Collected data
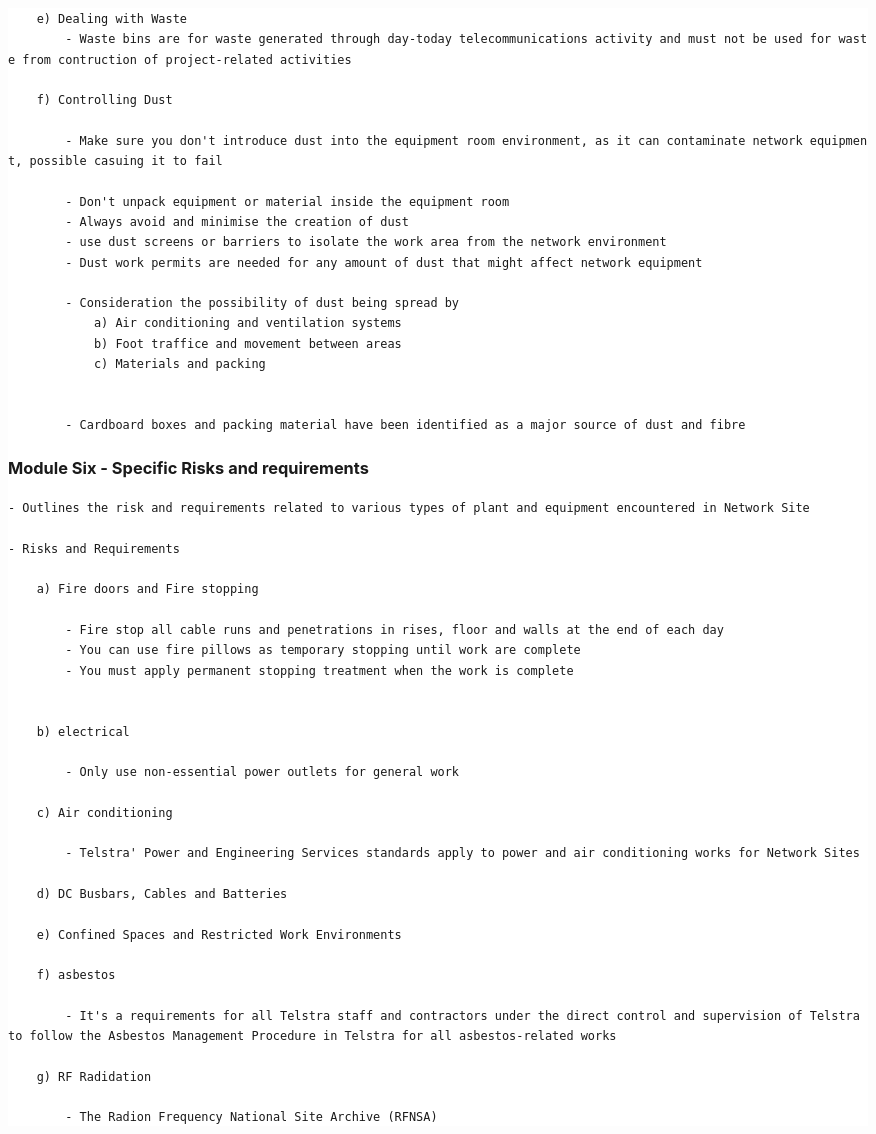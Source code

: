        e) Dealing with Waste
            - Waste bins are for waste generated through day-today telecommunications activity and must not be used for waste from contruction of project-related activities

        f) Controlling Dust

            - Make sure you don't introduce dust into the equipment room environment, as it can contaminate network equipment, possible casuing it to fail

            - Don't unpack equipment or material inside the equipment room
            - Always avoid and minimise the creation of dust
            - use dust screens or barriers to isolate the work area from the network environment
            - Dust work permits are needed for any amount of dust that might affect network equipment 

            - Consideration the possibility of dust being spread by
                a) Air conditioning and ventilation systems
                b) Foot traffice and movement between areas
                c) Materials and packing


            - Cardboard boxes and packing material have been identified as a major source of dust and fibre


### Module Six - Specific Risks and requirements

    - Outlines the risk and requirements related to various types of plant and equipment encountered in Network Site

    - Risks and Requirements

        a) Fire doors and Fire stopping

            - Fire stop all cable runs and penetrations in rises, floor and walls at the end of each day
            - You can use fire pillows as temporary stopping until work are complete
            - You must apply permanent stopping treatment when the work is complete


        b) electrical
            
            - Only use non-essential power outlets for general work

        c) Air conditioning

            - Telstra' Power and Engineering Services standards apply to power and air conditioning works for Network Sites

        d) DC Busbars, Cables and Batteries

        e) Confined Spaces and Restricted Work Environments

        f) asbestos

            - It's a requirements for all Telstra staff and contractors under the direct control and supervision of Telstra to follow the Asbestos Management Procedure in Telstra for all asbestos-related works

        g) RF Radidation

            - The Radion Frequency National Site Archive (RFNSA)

DIRECTIONS
Gather all lines of the records that include the word "must".

REPLY
            - Waste bins are for waste generated through day-today telecommunications activity and must not be used for waste from contruction of project-related activities
            - You must apply permanent stopping treatment when the work is complete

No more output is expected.